The choice of the sign for the Hamiltonian is of course convention, but it's a useful one, because then we have the sign defining energies and potential as it is common practice for centuries, and everybody is used to that convention. Let's take the most simple case of a non-relativistic particle moving in a potential. The Lagrangean reads
$$L=\frac{m}{2} \dot{\vec{x}}^2-V(\vec{x}).$$
The Hamiltonian thus gets (note that you should eliminate the velocities by canonical momenta ##\vec{p}=\partial_{\dot{\vec{x}}} L=m \dot{\vec{x}}##) after some simple algebra
$$H=\vec{p} \cdot \dot{\vec{x}}-L=\frac{\vec{p}^2}{2m} + V(\vec{x}).$$
That's the "right sign" in the sense that it counts kinetic energy positive and the potential thus also appears positive.

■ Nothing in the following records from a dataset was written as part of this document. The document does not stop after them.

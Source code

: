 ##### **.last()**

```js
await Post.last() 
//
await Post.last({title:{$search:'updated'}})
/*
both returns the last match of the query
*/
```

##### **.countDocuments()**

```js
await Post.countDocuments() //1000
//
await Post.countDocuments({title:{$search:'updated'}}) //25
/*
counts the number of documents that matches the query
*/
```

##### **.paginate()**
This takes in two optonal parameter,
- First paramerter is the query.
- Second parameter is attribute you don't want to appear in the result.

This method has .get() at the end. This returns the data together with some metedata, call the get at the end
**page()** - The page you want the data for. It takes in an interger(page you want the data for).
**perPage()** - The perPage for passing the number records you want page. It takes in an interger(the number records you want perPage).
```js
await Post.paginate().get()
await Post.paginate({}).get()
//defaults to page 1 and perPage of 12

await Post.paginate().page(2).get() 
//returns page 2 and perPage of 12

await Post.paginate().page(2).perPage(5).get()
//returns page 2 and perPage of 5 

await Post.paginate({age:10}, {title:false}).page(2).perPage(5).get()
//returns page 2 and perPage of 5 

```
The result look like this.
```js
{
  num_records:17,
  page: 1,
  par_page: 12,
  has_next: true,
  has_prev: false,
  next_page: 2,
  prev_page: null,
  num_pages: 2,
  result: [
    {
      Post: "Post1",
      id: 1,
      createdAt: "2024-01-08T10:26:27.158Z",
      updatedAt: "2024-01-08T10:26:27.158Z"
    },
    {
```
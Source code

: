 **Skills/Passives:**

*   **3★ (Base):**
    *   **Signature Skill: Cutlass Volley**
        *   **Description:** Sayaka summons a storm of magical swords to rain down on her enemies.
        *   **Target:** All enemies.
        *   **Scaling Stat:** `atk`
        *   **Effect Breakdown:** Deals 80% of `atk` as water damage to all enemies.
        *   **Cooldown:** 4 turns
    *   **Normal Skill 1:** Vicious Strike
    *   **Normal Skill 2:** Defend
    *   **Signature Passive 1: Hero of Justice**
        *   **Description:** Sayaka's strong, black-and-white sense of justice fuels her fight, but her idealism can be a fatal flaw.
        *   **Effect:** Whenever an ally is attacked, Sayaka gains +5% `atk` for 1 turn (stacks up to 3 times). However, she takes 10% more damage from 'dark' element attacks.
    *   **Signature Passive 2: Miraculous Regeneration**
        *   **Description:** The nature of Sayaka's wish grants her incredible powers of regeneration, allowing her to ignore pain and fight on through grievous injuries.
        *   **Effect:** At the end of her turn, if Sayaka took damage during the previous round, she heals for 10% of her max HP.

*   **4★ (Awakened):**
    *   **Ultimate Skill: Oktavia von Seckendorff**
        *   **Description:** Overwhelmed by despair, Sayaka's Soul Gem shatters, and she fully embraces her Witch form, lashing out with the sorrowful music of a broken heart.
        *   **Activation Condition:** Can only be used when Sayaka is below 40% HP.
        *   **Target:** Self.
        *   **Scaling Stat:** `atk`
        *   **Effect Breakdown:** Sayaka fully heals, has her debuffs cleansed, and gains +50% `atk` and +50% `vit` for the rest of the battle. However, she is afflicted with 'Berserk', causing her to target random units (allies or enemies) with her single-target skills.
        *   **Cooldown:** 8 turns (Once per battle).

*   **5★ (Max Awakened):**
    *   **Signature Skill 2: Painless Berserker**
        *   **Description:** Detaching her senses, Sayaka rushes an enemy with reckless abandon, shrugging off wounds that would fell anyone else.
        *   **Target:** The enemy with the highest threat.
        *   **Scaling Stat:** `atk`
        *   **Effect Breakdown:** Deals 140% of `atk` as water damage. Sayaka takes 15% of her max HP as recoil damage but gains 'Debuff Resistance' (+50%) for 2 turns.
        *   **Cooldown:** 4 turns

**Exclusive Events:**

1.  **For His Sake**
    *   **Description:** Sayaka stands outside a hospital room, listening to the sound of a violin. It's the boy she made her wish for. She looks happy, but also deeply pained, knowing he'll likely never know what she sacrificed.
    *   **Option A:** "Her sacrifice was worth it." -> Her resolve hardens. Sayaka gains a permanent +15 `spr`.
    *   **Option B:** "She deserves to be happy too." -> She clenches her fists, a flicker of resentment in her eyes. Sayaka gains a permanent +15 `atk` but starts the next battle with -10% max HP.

Now, indeed (as mentioned in #4) ##H## is conserved for a system that is invariant under time translations, and thanks to Noether that's the (in my opinion only!) safe ground to define, what "energy" is, namely the conserved quantity due to time-translation invariance. Noether's theorem tells us that the system is for sure time-translation invariant if the Lagrangian does not depend explicitly on time. Then indeed, using the Euler-Lagrange Equations gives
$$\dot{H}=0 \; \Rightarrow \; H=E=\text{const},$$
where ##E## is the total energy of the system.